ALJ Hearing — If denied again, you can request a hearing before an Administrative Law Judge (ALJ). This is where many successful claims are won. You can present testimony, submit updated medical evidence, and have a representative appear with you. Wait times for hearings have historically stretched a year or more in some regions.

Appeals Council — If the ALJ denies your claim, you can ask the Appeals Council to review the decision. They may affirm it, reverse it, or send it back to an ALJ.

Federal Court — The final step is filing suit in U.S. District Court, though this is relatively rare.

The Onset Date and Back Pay

One detail that surprises many applicants: if approved, your benefits don't necessarily start from the day you applied. The SSA establishes an alleged onset date (AOD) — when you claim your disability began — and an established onset date (EOD) based on the evidence.

SSDI has a five-month waiting period from the established onset date before benefits begin. Back pay is calculated from the end of that waiting period (or your application date, if later). For long-running claims, this can add up to a meaningful lump sum.

SSI back pay is calculated differently and generally starts from the application date.

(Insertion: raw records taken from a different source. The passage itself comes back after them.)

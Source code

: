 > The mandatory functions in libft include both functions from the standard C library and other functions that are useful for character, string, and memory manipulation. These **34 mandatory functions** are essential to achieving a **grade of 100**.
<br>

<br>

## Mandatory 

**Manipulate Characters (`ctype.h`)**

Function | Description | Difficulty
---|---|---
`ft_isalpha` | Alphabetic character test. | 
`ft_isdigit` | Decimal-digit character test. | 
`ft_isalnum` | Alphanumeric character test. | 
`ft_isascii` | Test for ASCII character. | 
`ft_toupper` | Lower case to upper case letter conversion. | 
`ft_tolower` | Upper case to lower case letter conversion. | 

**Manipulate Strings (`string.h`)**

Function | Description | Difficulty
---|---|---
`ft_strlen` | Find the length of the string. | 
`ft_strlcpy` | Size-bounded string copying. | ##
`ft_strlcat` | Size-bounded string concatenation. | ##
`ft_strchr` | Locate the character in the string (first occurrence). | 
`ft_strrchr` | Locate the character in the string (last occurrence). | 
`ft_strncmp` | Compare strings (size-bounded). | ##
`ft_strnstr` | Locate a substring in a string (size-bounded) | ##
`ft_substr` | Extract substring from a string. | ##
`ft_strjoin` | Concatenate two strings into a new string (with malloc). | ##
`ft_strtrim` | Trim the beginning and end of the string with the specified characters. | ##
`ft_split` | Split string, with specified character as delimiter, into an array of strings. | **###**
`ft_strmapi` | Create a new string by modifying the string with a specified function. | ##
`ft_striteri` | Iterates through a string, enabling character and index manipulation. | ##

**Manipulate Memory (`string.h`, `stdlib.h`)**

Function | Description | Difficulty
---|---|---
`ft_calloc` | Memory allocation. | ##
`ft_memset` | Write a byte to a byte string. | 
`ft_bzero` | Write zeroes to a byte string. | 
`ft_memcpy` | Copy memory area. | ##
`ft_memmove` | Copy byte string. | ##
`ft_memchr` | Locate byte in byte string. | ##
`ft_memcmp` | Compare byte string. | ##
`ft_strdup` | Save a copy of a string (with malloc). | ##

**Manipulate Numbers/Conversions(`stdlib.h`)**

After Approval: What the SSA Continues to Administer

The SSA's role doesn't end at approval. It continues to oversee:

  • Continuing Disability Reviews (CDRs) — Periodic check-ins to confirm you still meet the disability standard
  • Medicare enrollment — SSDI recipients become eligible for Medicare after 24 months of receiving benefits
  • Work incentives — Programs like the Ticket to Work, Trial Work Period (TWP), and Extended Period of Eligibility (EPE) allow some recipients to test returning to work without immediately losing benefits
  • Overpayment notices — If the SSA determines it paid you more than you were owed, it will seek repayment, often through benefit reductions
  • Representative payees — When a recipient can't manage their own funds, the SSA designates a payee to receive and manage benefits on their behalf

What Shapes Individual Outcomes

The SSA administers the same program for everyone — but outcomes vary significantly based on factors specific to each person:

  • The nature and severity of your medical condition, and how well it's documented
  • Your age (the SSA's grid rules treat older workers differently when assessing ability to adjust to new work)
  • Your work history and the types of jobs you've held
  • Your RFC — what the medical evidence shows you can and cannot do
  • Which state you live in (DDS offices vary in staffing and processing capacity)
  • Where you are in the appeals process
  • Whether your condition meets or equals a listed impairment

Two people with the same diagnosis can reach entirely different outcomes based on how their evidence was documented, how their work history is evaluated, and how their RFC is assessed. The program's framework is national and uniform — but every claim runs through it differently.